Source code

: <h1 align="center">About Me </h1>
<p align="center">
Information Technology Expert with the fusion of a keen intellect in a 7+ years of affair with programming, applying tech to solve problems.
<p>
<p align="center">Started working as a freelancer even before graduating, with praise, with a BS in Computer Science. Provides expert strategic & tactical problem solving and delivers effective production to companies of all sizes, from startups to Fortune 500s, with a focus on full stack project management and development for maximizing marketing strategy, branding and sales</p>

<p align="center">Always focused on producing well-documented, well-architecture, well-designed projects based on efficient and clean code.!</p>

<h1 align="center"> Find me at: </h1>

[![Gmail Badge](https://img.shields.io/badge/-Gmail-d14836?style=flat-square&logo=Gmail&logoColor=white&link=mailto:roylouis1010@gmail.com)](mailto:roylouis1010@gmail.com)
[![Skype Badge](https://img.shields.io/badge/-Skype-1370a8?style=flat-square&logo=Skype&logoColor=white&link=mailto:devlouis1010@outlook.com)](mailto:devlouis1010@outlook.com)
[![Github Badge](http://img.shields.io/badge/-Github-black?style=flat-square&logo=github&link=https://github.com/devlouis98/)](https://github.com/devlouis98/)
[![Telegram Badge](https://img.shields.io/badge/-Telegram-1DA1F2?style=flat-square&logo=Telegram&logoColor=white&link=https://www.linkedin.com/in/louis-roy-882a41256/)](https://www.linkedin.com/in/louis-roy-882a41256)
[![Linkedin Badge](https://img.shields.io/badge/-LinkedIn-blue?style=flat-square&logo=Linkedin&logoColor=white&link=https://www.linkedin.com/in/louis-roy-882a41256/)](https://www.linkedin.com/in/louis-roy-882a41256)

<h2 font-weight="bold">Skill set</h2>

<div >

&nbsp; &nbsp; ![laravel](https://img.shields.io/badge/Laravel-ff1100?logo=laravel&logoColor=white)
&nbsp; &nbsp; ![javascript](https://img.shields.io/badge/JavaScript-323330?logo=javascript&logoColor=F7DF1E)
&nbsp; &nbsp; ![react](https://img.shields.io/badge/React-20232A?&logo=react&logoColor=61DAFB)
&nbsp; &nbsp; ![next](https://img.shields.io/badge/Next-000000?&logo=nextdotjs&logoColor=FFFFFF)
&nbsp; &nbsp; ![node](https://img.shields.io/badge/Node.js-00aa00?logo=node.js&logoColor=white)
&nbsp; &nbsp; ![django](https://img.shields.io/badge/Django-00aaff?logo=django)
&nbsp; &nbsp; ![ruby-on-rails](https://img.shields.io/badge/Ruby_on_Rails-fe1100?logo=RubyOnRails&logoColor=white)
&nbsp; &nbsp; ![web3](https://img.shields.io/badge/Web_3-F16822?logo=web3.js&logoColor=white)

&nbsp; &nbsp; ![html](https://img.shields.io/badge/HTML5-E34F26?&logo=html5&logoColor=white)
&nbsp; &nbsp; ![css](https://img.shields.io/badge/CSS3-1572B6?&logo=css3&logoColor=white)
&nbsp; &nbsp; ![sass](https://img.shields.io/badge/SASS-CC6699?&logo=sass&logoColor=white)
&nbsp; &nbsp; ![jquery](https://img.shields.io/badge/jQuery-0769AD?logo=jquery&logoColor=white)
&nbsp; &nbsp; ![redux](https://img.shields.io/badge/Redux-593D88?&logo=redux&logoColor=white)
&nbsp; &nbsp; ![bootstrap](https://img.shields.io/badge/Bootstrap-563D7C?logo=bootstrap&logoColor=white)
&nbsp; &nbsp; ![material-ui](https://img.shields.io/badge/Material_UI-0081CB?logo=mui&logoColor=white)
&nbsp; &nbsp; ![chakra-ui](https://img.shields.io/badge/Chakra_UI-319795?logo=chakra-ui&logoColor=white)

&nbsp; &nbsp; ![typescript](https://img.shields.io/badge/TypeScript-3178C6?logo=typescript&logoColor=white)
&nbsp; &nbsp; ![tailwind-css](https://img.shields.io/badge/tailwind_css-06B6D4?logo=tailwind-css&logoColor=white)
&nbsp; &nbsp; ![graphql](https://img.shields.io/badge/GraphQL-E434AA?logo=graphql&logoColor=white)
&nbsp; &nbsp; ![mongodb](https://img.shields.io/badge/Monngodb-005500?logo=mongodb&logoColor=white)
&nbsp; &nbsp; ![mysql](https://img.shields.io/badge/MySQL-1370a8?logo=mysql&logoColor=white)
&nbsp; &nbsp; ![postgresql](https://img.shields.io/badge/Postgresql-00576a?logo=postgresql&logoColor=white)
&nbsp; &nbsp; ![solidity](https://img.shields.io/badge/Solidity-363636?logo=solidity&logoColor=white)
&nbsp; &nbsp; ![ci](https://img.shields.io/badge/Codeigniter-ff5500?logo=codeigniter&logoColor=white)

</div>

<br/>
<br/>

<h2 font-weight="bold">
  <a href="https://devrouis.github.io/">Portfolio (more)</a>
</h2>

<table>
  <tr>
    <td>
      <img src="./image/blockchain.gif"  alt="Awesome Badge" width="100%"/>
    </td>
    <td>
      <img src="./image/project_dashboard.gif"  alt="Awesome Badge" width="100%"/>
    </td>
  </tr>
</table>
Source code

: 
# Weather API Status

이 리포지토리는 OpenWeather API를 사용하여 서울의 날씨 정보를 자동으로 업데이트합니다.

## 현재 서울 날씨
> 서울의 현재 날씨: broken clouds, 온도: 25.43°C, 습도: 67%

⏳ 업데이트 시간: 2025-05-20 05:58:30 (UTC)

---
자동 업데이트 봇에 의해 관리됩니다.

****************

-- Assignment --
Report the number of lines in the listing where the string "center" appears, and nothing besides.

-- Solved exercise --
5